Customizing Dataset Checks¶
STRIDE performs validation checks when registering datasets with dsgrid. These checks can be customized using environment variables or programmatically through the API.
Available Checks¶
STRIDE supports the following dataset validation checks:
Check |
Environment Variable |
Default |
Description |
|---|---|---|---|
Time Consistency |
|
|
Validates that time dimensions are consistent across datasets |
Dimension Associations |
|
|
Validates that dimension associations (e.g., geography-sector combinations) are consistent |
Using Environment Variables¶
The simplest way to customize checks is through environment variables:
# Disable time consistency checks (faster project creation)
export STRIDE_CHECK_TIME_CONSISTENCY=false
stride project create my_config.json5
# Enable dimension association checks (more thorough validation)
export STRIDE_CHECK_DIMENSION_ASSOCIATIONS=true
stride project create my_config.json5
Valid values for boolean environment variables:
True:
true,True,TRUE,1False:
false,False,FALSE,0
Programmatic Configuration¶
When using the Python API, you can pass custom requirements directly:
from stride import Project
from dsgrid.dimension.base_models import DatasetDimensionRequirements
# Create custom validation requirements
requirements = DatasetDimensionRequirements(
check_time_consistency=False,
check_dimension_associations=True,
require_all_dimension_types=False,
)
# Create project with custom requirements
project = Project.create(
"my_config.json5",
dataset_requirements=requirements,
)
When to Customize Checks¶
Disabling Time Consistency Checks¶
Consider disabling time consistency checks when:
You’re iterating quickly during development
Your datasets intentionally have different time ranges
You’re working with incomplete data and plan to fill gaps later
STRIDE_CHECK_TIME_CONSISTENCY=false stride project create config.json5
Enabling Dimension Association Checks¶
Consider enabling dimension association checks when:
You need to ensure complete coverage of all geographic regions
You’re preparing data for production use
You want to catch missing sector-geography combinations
STRIDE_CHECK_DIMENSION_ASSOCIATIONS=true stride project create config.json5
Check Behavior¶
Time Consistency (check_time_consistency=true)¶
When enabled, this check verifies:
All datasets have compatible time periods
Timestamps can be properly aligned for joins
No gaps exist in required time series
If validation fails, you’ll see an error indicating which datasets have mismatched time dimensions.

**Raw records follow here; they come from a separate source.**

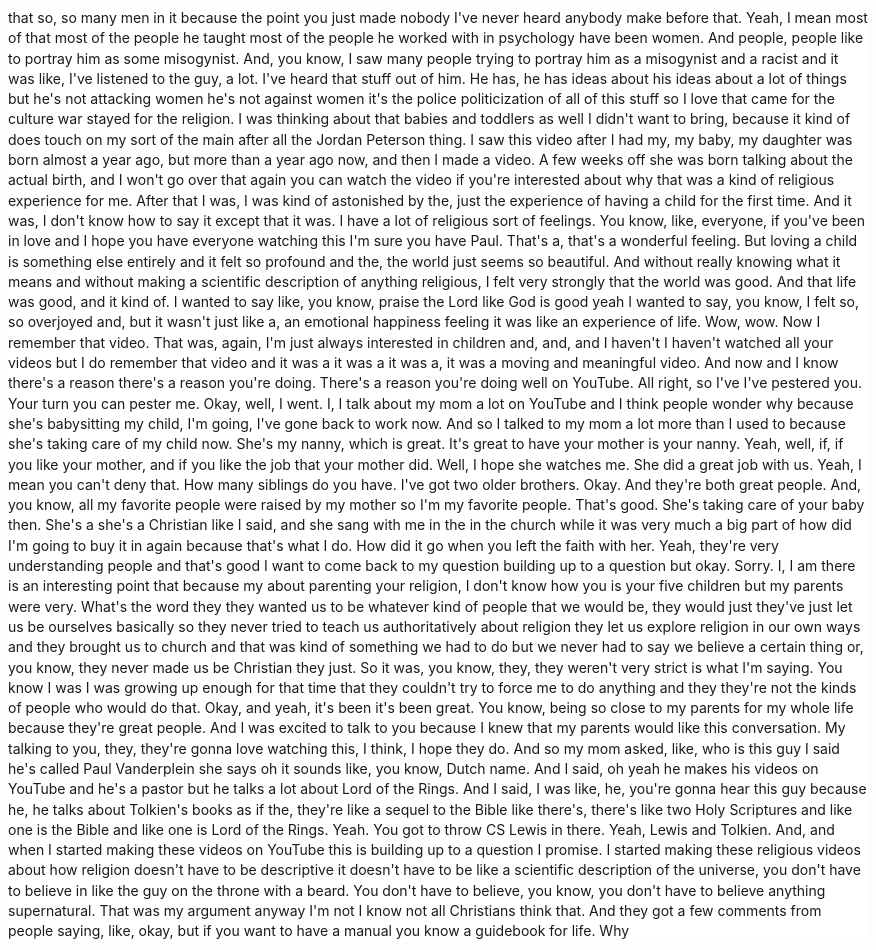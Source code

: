 that so, so many men in it because the point you just made nobody I've never heard anybody make before that. Yeah, I mean most of that most of the people he taught most of the people he worked with in psychology have been women. And people, people like to portray him as some misogynist. And, you know, I saw many people trying to portray him as a misogynist and a racist and it was like, I've listened to the guy, a lot. I've heard that stuff out of him. He has, he has ideas about his ideas about a lot of things but he's not attacking women he's not against women it's the police politicization of all of this stuff so I love that came for the culture war stayed for the religion. I was thinking about that babies and toddlers as well I didn't want to bring, because it kind of does touch on my sort of the main after all the Jordan Peterson thing. I saw this video after I had my, my baby, my daughter was born almost a year ago, but more than a year ago now, and then I made a video. A few weeks off she was born talking about the actual birth, and I won't go over that again you can watch the video if you're interested about why that was a kind of religious experience for me. After that I was, I was kind of astonished by the, just the experience of having a child for the first time. And it was, I don't know how to say it except that it was. I have a lot of religious sort of feelings. You know, like, everyone, if you've been in love and I hope you have everyone watching this I'm sure you have Paul. That's a, that's a wonderful feeling. But loving a child is something else entirely and it felt so profound and the, the world just seems so beautiful. And without really knowing what it means and without making a scientific description of anything religious, I felt very strongly that the world was good. And that life was good, and it kind of. I wanted to say like, you know, praise the Lord like God is good yeah I wanted to say, you know, I felt so, so overjoyed and, but it wasn't just like a, an emotional happiness feeling it was like an experience of life. Wow, wow. Now I remember that video. That was, again, I'm just always interested in children and, and, and I haven't I haven't watched all your videos but I do remember that video and it was a it was a it was a, it was a moving and meaningful video. And now and I know there's a reason there's a reason you're doing. There's a reason you're doing well on YouTube. All right, so I've I've pestered you. Your turn you can pester me. Okay, well, I went. I, I talk about my mom a lot on YouTube and I think people wonder why because she's babysitting my child, I'm going, I've gone back to work now. And so I talked to my mom a lot more than I used to because she's taking care of my child now. She's my nanny, which is great. It's great to have your mother is your nanny. Yeah, well, if, if you like your mother, and if you like the job that your mother did. Well, I hope she watches me. She did a great job with us. Yeah, I mean you can't deny that. How many siblings do you have. I've got two older brothers. Okay. And they're both great people. And, you know, all my favorite people were raised by my mother so I'm my favorite people. That's good. She's taking care of your baby then. She's a she's a Christian like I said, and she sang with me in the in the church while it was very much a big part of how did I'm going to buy it in again because that's what I do. How did it go when you left the faith with her. Yeah, they're very understanding people and that's good I want to come back to my question building up to a question but okay. Sorry. I, I am there is an interesting point that because my about parenting your religion, I don't know how you is your five children but my parents were very. What's the word they they wanted us to be whatever kind of people that we would be, they would just they've just let us be ourselves basically so they never tried to teach us authoritatively about religion they let us explore religion in our own ways and they brought us to church and that was kind of something we had to do but we never had to say we believe a certain thing or, you know, they never made us be Christian they just. So it was, you know, they, they weren't very strict is what I'm saying. You know I was I was growing up enough for that time that they couldn't try to force me to do anything and they they're not the kinds of people who would do that. Okay, and yeah, it's been it's been great. You know, being so close to my parents for my whole life because they're great people. And I was excited to talk to you because I knew that my parents would like this conversation. My talking to you, they, they're gonna love watching this, I think, I hope they do. And so my mom asked, like, who is this guy I said he's called Paul Vanderplein she says oh it sounds like, you know, Dutch name. And I said, oh yeah he makes his videos on YouTube and he's a pastor but he talks a lot about Lord of the Rings. And I said, I was like, he, you're gonna hear this guy because he, he talks about Tolkien's books as if the, they're like a sequel to the Bible like there's, there's like two Holy Scriptures and like one is the Bible and like one is Lord of the Rings. Yeah. You got to throw CS Lewis in there. Yeah, Lewis and Tolkien. And, and when I started making these videos on YouTube this is building up to a question I promise. I started making these religious videos about how religion doesn't have to be descriptive it doesn't have to be like a scientific description of the universe, you don't have to believe in like the guy on the throne with a beard. You don't have to believe, you know, you don't have to believe anything supernatural. That was my argument anyway I'm not I know not all Christians think that. And they got a few comments from people saying, like, okay, but if you want to have a manual you know a guidebook for life. Why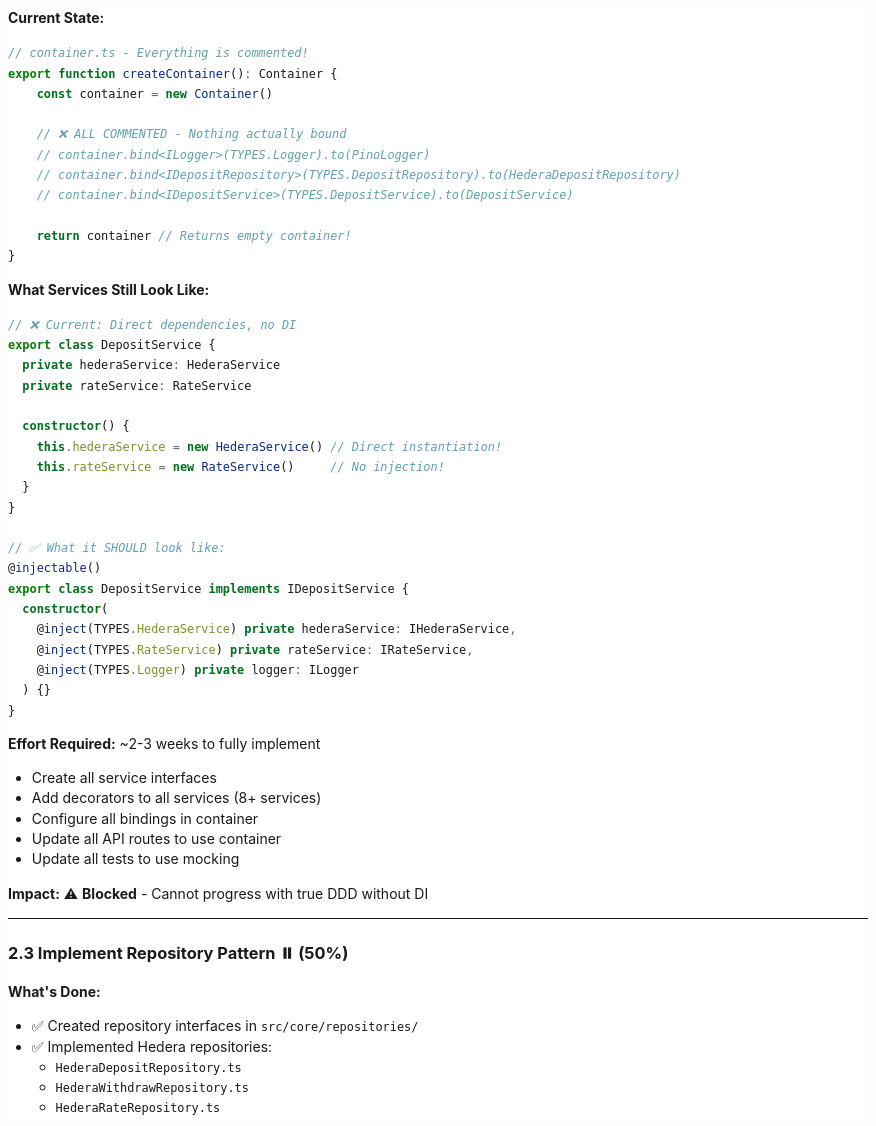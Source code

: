 **Current State:**
```typescript
// container.ts - Everything is commented!
export function createContainer(): Container {
    const container = new Container()

    // ❌ ALL COMMENTED - Nothing actually bound
    // container.bind<ILogger>(TYPES.Logger).to(PinoLogger)
    // container.bind<IDepositRepository>(TYPES.DepositRepository).to(HederaDepositRepository)
    // container.bind<IDepositService>(TYPES.DepositService).to(DepositService)

    return container // Returns empty container!
}
```

**What Services Still Look Like:**
```typescript
// ❌ Current: Direct dependencies, no DI
export class DepositService {
  private hederaService: HederaService
  private rateService: RateService

  constructor() {
    this.hederaService = new HederaService() // Direct instantiation!
    this.rateService = new RateService()     // No injection!
  }
}

// ✅ What it SHOULD look like:
@injectable()
export class DepositService implements IDepositService {
  constructor(
    @inject(TYPES.HederaService) private hederaService: IHederaService,
    @inject(TYPES.RateService) private rateService: IRateService,
    @inject(TYPES.Logger) private logger: ILogger
  ) {}
}
```

**Effort Required:** ~2-3 weeks to fully implement
- Create all service interfaces
- Add decorators to all services (8+ services)
- Configure all bindings in container
- Update all API routes to use container
- Update all tests to use mocking

**Impact:** ⚠️ **Blocked** - Cannot progress with true DDD without DI

---

### 2.3 Implement Repository Pattern ⏸️ (50%)

**What's Done:**
- ✅ Created repository interfaces in `src/core/repositories/`
- ✅ Implemented Hedera repositories:
  - `HederaDepositRepository.ts`
  - `HederaWithdrawRepository.ts`
  - `HederaRateRepository.ts`
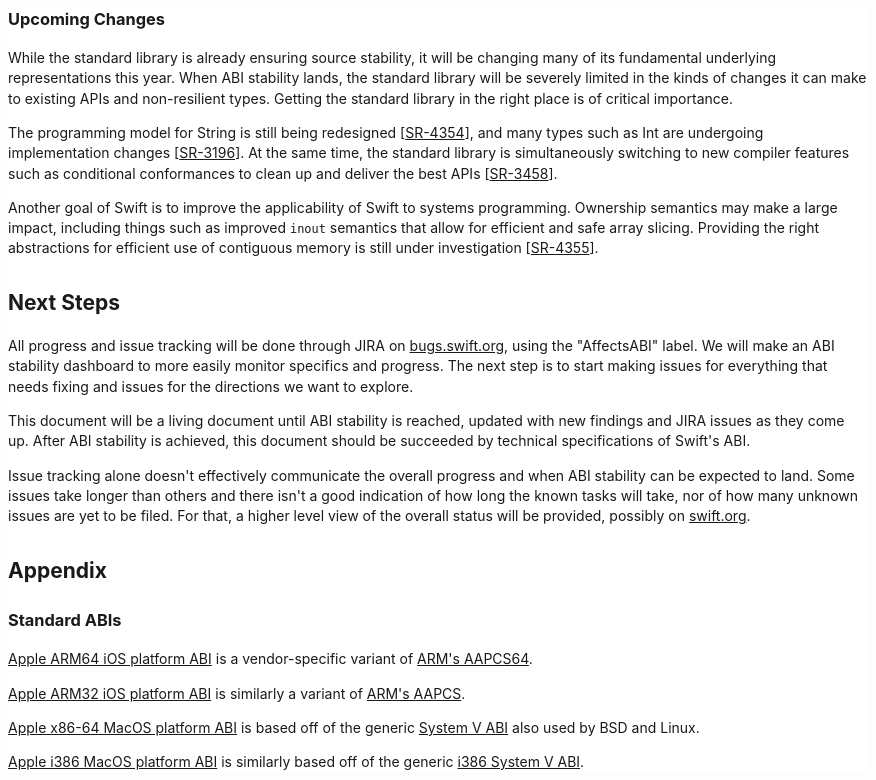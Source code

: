 ### Upcoming Changes

While the standard library is already ensuring source stability, it will be changing many of its fundamental underlying representations this year. When ABI stability lands, the standard library will be severely limited in the kinds of changes it can make to existing APIs and non-resilient types. Getting the standard library in the right place is of critical importance.

The programming model for String is still being redesigned [[SR-4354](https://bugs.swift.org/browse/SR-4354)], and many types such as Int are undergoing implementation changes [[SR-3196](https://bugs.swift.org/browse/SR-3196)]. At the same time, the standard library is simultaneously switching to new compiler features such as conditional conformances to clean up and deliver the best APIs [[SR-3458](https://bugs.swift.org/browse/SR-3458)].

Another goal of Swift is to improve the applicability of Swift to systems programming. Ownership semantics may make a large impact, including things such as improved `inout` semantics that allow for efficient and safe array slicing. Providing the right abstractions for efficient use of contiguous memory is still under investigation [[SR-4355](https://bugs.swift.org/browse/SR-4355)].

## Next Steps

All progress and issue tracking will be done through JIRA on [bugs.swift.org](https://bugs.swift.org), using the "AffectsABI" label. We will make an ABI stability dashboard to more easily monitor specifics and progress. The next step is to start making issues for everything that needs fixing and issues for the directions we want to explore. 

This document will be a living document until ABI stability is reached, updated with new findings and JIRA issues as they come up. After ABI stability is achieved, this document should be succeeded by technical specifications of Swift's ABI.

Issue tracking alone doesn't effectively communicate the overall progress and when ABI stability can be expected to land. Some issues take longer than others and there isn't a good indication of how long the known tasks will take, nor of how many unknown issues are yet to be filed. For that, a higher level view of the overall status will be provided, possibly on [swift.org](https://swift.org).

## Appendix

### <a name="platform-abis"></a>Standard ABIs

[Apple ARM64 iOS platform ABI](https://developer.apple.com/library/content/documentation/Xcode/Conceptual/iPhoneOSABIReference/Articles/ARM64FunctionCallingConventions.html) is a vendor-specific variant of [ARM's AAPCS64](http://infocenter.arm.com/help/topic/com.arm.doc.ihi0055b/IHI0055B_aapcs64.pdf).

[Apple ARM32 iOS platform ABI](https://developer.apple.com/library/content/documentation/Xcode/Conceptual/iPhoneOSABIReference/Articles/ARMv7FunctionCallingConventions.html) is similarly a variant of [ARM's AAPCS](http://infocenter.arm.com/help/topic/com.arm.doc.ihi0042f/IHI0042F_aapcs.pdf).

[Apple x86-64 MacOS platform ABI](https://developer.apple.com/library/content/documentation/DeveloperTools/Conceptual/LowLevelABI/140-x86-64_Function_Calling_Conventions/x86_64.html) is based off of the generic [System V ABI](http://people.freebsd.org/~obrien/amd64-elf-abi.pdf) also used by BSD and Linux.

[Apple i386 MacOS platform ABI](https://developer.apple.com/library/content/documentation/DeveloperTools/Conceptual/LowLevelABI/130-IA-32_Function_Calling_Conventions/IA32.html#//apple_ref/doc/uid/TP40002492-SW4) is similarly based off of the generic [i386 System V ABI](http://www.sco.com/developers/devspecs/abi386-4.pdf).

Dimension Associations (check_dimension_associations=true)¶
When enabled, this check verifies:
All expected dimension combinations exist
No orphaned dimension values (e.g., a sector without any geographic data)
Associations are complete across all datasets
This is a more expensive check and is disabled by default for performance.
Performance Considerations¶
Validation checks add overhead to project creation:
Configuration |
Speed |
Thoroughness |
|---|---|---|
Both disabled |
Fastest |
Minimal validation |
Time only (default) |
Fast |
Catches common issues |
Both enabled |
Slower |
Most thorough |
For development workflows, consider disabling checks to speed up iteration, then re-enable them before finalizing your project.